En el ámbito del lenguaje abundan las posiciones que defienden la autoridad y la tradición. No se puede permitir un anglicismo más, no debemos utilizar esos neologismos horrorosos (por ejemplo, poligonero, choni…), la forma de hablar de los andaluces es un espanto… y así hasta donde ustedes quieran. Como en todo, el secreto está en el sentido común, en el equilibrio. Por supuesto que el idioma tiene unas normas que debemos seguir, de lo contrario no nos entenderíamos, pero si todos comprendemos lo que significan blogger o Brexit, ¿por qué no aceptar esos términos como afortunados?

Son unos cuantos los que ponen el grito en el cielo y alertan del mal uso que hacemos del idioma, del empobrecimiento galopante del castellano y de lo descuidados que somos como hablantes, pero ¿acaso no pensarían lo mismo cuando se introdujo el término «whisky»?, ¿ahora se nos ocurriría relegarlo por proceder del inglés? Yo apostaría que no.
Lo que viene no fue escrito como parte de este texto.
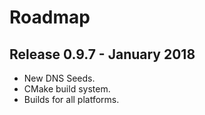 # Roadmap

## Release 0.9.7 - January 2018
* New DNS Seeds.
* CMake build system.
* Builds for all platforms.

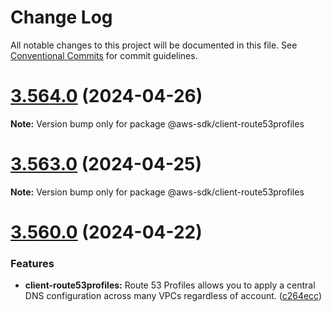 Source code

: # Change Log

All notable changes to this project will be documented in this file.
See [Conventional Commits](https://conventionalcommits.org) for commit guidelines.

# [3.564.0](https://github.com/aws/aws-sdk-js-v3/compare/v3.563.0...v3.564.0) (2024-04-26)

**Note:** Version bump only for package @aws-sdk/client-route53profiles





# [3.563.0](https://github.com/aws/aws-sdk-js-v3/compare/v3.562.0...v3.563.0) (2024-04-25)

**Note:** Version bump only for package @aws-sdk/client-route53profiles





# [3.560.0](https://github.com/aws/aws-sdk-js-v3/compare/v3.559.0...v3.560.0) (2024-04-22)


### Features

* **client-route53profiles:** Route 53 Profiles allows you to apply a central DNS configuration across many VPCs regardless of account. ([c264ecc](https://github.com/aws/aws-sdk-js-v3/commit/c264ecca9f8d38186d2a44967d8d544cbaa446a5))
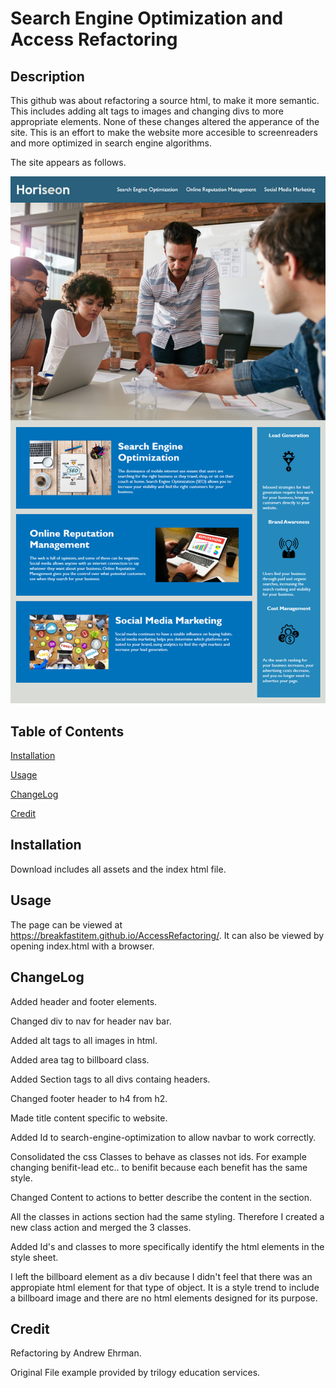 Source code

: # Search Engine Optimization and Access Refactoring

## Description
This github was about refactoring a source html, to make it more semantic. This includes adding alt tags to images and changing divs to more appropriate elements. None of these changes altered the apperance of the site. This is an effort to make the website more accesible to screenreaders and more optimized in search engine algorithms.

The site appears as follows.

![site-demo](./assets/images/site-preview.png)

## Table of Contents
[Installation](#installation)

[Usage](#usage)

[ChangeLog](#ChangeLog)

[Credit](#credit)

## Installation
Download includes all assets and the index html file.

## Usage
The page can be viewed at https://breakfastitem.github.io/AccessRefactoring/. It can also be viewed by opening index.html with a browser.

## ChangeLog
Added header and footer elements.

Changed div to nav for header nav bar.

Added alt tags to all images in html.

Added area tag to billboard class.

Added Section tags to all divs containg headers.

Changed footer header to h4 from h2.

Made title content specific to website.

Added Id to search-engine-optimization to allow navbar to work correctly.

Consolidated the css Classes to behave as classes not ids. For example changing benifit-lead etc.. to benifit because each benefit has the same style.

Changed Content to actions to better describe the content in the section.

All the classes in actions section had the same styling. Therefore I created a new class action and merged the 3 classes.

Added Id's and classes to more specifically identify the html elements in the style sheet.

I left the billboard element as a div because I didn't feel that there was an appropiate html element for that type of object. It is a style trend to include a billboard image and there are no html elements designed for its purpose.

## Credit
Refactoring by Andrew Ehrman.

Original File example provided by trilogy education services. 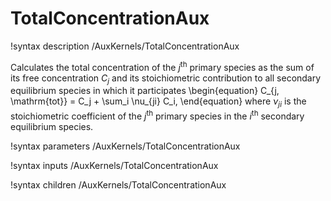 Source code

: # TotalConcentrationAux

!syntax description /AuxKernels/TotalConcentrationAux

Calculates the total concentration of the $j^{\mathrm{th}}$ primary species
as the sum of its free concentration $C_j$ and its stoichiometric contribution
to all secondary equilibrium species in which it participates
\begin{equation}
C_{j, \mathrm{tot}} = C_j + \sum_i \nu_{ji} C_i,
\end{equation}
where $\nu_{ji}$ is the stoichiometric coefficient of the $j^{\mathrm{th}}$ primary
species in the $i^{\mathrm{th}}$ secondary equilibrium species.

!syntax parameters /AuxKernels/TotalConcentrationAux

!syntax inputs /AuxKernels/TotalConcentrationAux

!syntax children /AuxKernels/TotalConcentrationAux
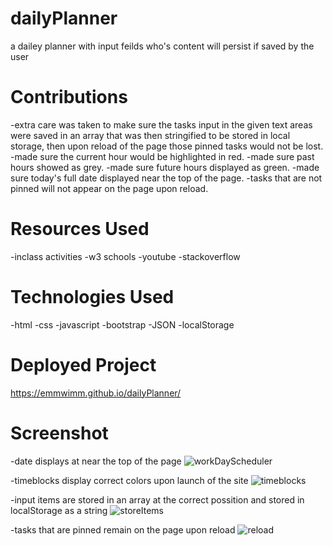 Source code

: # dailyPlanner
a dailey planner with input feilds who's content will persist if saved by the user

# Contributions
-extra care was taken to make sure the tasks input in the given text areas were saved in an array that was then stringified to be stored in local storage, then upon reload of the page those pinned tasks would not be lost.
-made sure the current hour would be highlighted in red.
-made sure past hours showed as grey.
-made sure future hours displayed as green.
-made sure today's full date displayed near the top of the page.
-tasks that are not pinned will not appear on the page upon reload.

# Resources Used
-inclass activities
-w3 schools
-youtube
-stackoverflow

# Technologies Used
-html
-css
-javascript
-bootstrap
-JSON
-localStorage

# Deployed Project
https://emmwimm.github.io/dailyPlanner/

# Screenshot

-date displays at near the top of the page
![workDayScheduler](https://user-images.githubusercontent.com/105828266/185228762-63f5911f-df3c-4e43-8a79-2dd276a95d05.png)

-timeblocks display correct colors upon launch of the site
![timeblocks](https://user-images.githubusercontent.com/105828266/185228768-2db8564d-feed-492d-ab14-dcf897c47e83.png)

-input items are stored in an array at the correct possition and stored in localStorage as a string
![storeItems](https://user-images.githubusercontent.com/105828266/185228766-03374f38-a94d-41f4-8def-157335c3a3e2.png)

-tasks that are pinned remain on the page upon reload
![reload](https://user-images.githubusercontent.com/105828266/185228764-67059046-0d28-4311-b8ab-8d55af32af6c.png)


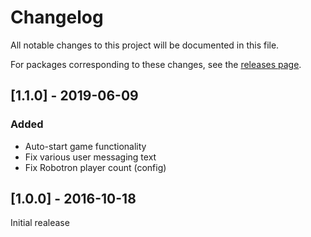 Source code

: # Changelog
All notable changes to this project will be documented in this file.

For packages corresponding to these changes, see the [releases page](https://github.com/Justin-Credible/nintendo-vs-frontend/releases).

## [1.1.0] - 2019-06-09
### Added
- Auto-start game functionality
- Fix various user messaging text
- Fix Robotron player count (config)

## [1.0.0] - 2016-10-18
Initial realease

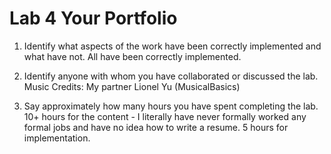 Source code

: # Lab 4 Your Portfolio

1. Identify what aspects of the work have been correctly implemented and what have not.
   All have been correctly implemented.

2. Identify anyone with whom you have collaborated or discussed the lab.
   Music Credits: My partner Lionel Yu (MusicalBasics)

3. Say approximately how many hours you have spent completing the lab.
   10+ hours for the content - I literally have never formally worked any formal jobs and have no idea how to write a resume.
   5 hours for implementation.
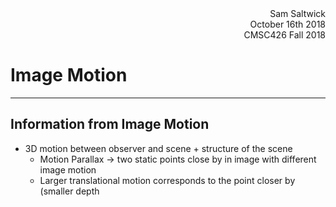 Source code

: <div style="text-align: right">Sam Saltwick </div>
<div style="text-align: right">October 16th 2018 </div>
<div style="text-align: right">CMSC426 Fall 2018 </div>

# Image Motion
---

## Information from Image Motion
- 3D motion between observer and scene + structure of the scene
    + Motion Parallax -> two static points close by in image with different image motion
    + Larger translational motion corresponds to the point closer by (smaller depth
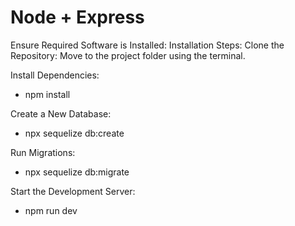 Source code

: # Node + Express

Ensure Required Software is Installed:
Installation Steps:
Clone the Repository: Move to the project folder using the terminal.

Install Dependencies:
- npm install

Create a New Database:
- npx sequelize db:create

Run Migrations:
- npx sequelize db:migrate

Start the Development Server:
- npm run dev
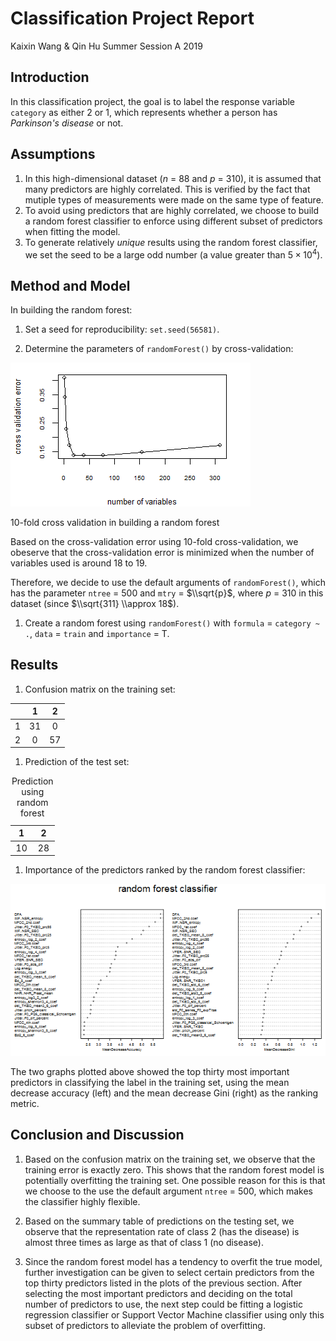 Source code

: Classification Project Report
================
Kaixin Wang & Qin Hu
Summer Session A 2019



Introduction
------------

In this classification project, the goal is to label the response variable `category` as either 2 or 1, which represents whether a person has *Parkinson's disease* or not.

Assumptions
-----------

1.  In this high-dimensional dataset (*n* = 88 and *p* = 310), it is assumed that many predictors are highly correlated. This is verified by the fact that mutiple types of measurements were made on the same type of feature.
2.  To avoid using predictors that are highly correlated, we choose to build a random forest classifier to enforce using different subset of predictors when fitting the model.
3.  To generate relatively *unique* results using the random forest classifier, we set the seed to be a large odd number (a value greater than 5 × 10<sup>4</sup>).

Method and Model
----------------

In building the random forest:

1.  Set a seed for reproducibility: `set.seed(56581)`.

2.  Determine the parameters of `randomForest()` by cross-validation:

<img src="STATS101C-Classification_files/figure-markdown_github/unnamed-chunk-2-1.png" alt="10-fold cross validation in building a random forest"  />
<p class="caption">
10-fold cross validation in building a random forest
</p>

Based on the cross-validation error using 10-fold cross-validation, we obeserve that the cross-validation error is minimized when the number of variables used is around 18 to 19.

Therefore, we decide to use the default arguments of `randomForest()`, which has the parameter `ntree` = 500 and `mtry` = $\\sqrt{p}$, where *p* = 310 in this dataset (since $\\sqrt{311} \\approx 18$).

1.  Create a random forest using `randomForest()` with `formula` = `category ~ .`, `data` = `train` and `importance` = T.

Results
-------

1.  Confusion matrix on the training set:

|     |  1  |  2  |
|-----|:---:|:---:|
| 1   |  31 |  0  |
| 2   |  0  |  57 |

1.  Prediction of the test set:

<table style="width:14%;">
<caption>Prediction using random forest</caption>
<colgroup>
<col width="6%" />
<col width="6%" />
</colgroup>
<thead>
<tr class="header">
<th align="center">1</th>
<th align="center">2</th>
</tr>
</thead>
<tbody>
<tr class="odd">
<td align="center">10</td>
<td align="center">28</td>
</tr>
</tbody>
</table>

1.  Importance of the predictors ranked by the random forest classifier:

![Importance of predictors determined by random forest](STATS101C-Classification_files/figure-markdown_github/unnamed-chunk-6-1.png)

The two graphs plotted above showed the top thirty most important predictors in classifying the label in the training set, using the mean decrease accuracy (left) and the mean decrease Gini (right) as the ranking metric.

Conclusion and Discussion
-------------------------

1.  Based on the confusion matrix on the training set, we observe that the training error is exactly zero. This shows that the random forest model is potentially overfitting the training set. One possible reason for this is that we choose to the use the default argument `ntree` = 500, which makes the classifier highly flexible.

2.  Based on the summary table of predictions on the testing set, we observe that the representation rate of class 2 (has the disease) is almost three times as large as that of class 1 (no disease).

3.  Since the random forest model has a tendency to overfit the true model, further investigation can be given to select certain predictors from the top thirty predictors listed in the plots of the previous section. After selecting the most important predictors and deciding on the total number of predictors to use, the next step could be fitting a logistic regression classifier or Support Vector Machine classifier using only this subset of predictors to alleviate the problem of overfitting.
La lengua no es un don divino que hemos pervertido con nuestro mal uso, porque la lengua es mucho más que corrección y normas. La lengua nos pertenece, es nuestra, no nos la ha prestado nadie. Cierto que tenemos que ajustarnos a unas reglas para entendernos, pero conviene recordar que, al fin y al cabo, la lengua es una creación colectiva que hacemos todos los hablantes cada día y posiblemente sea una de las obras más democráticas y fascinantes que los humanos hemos construido.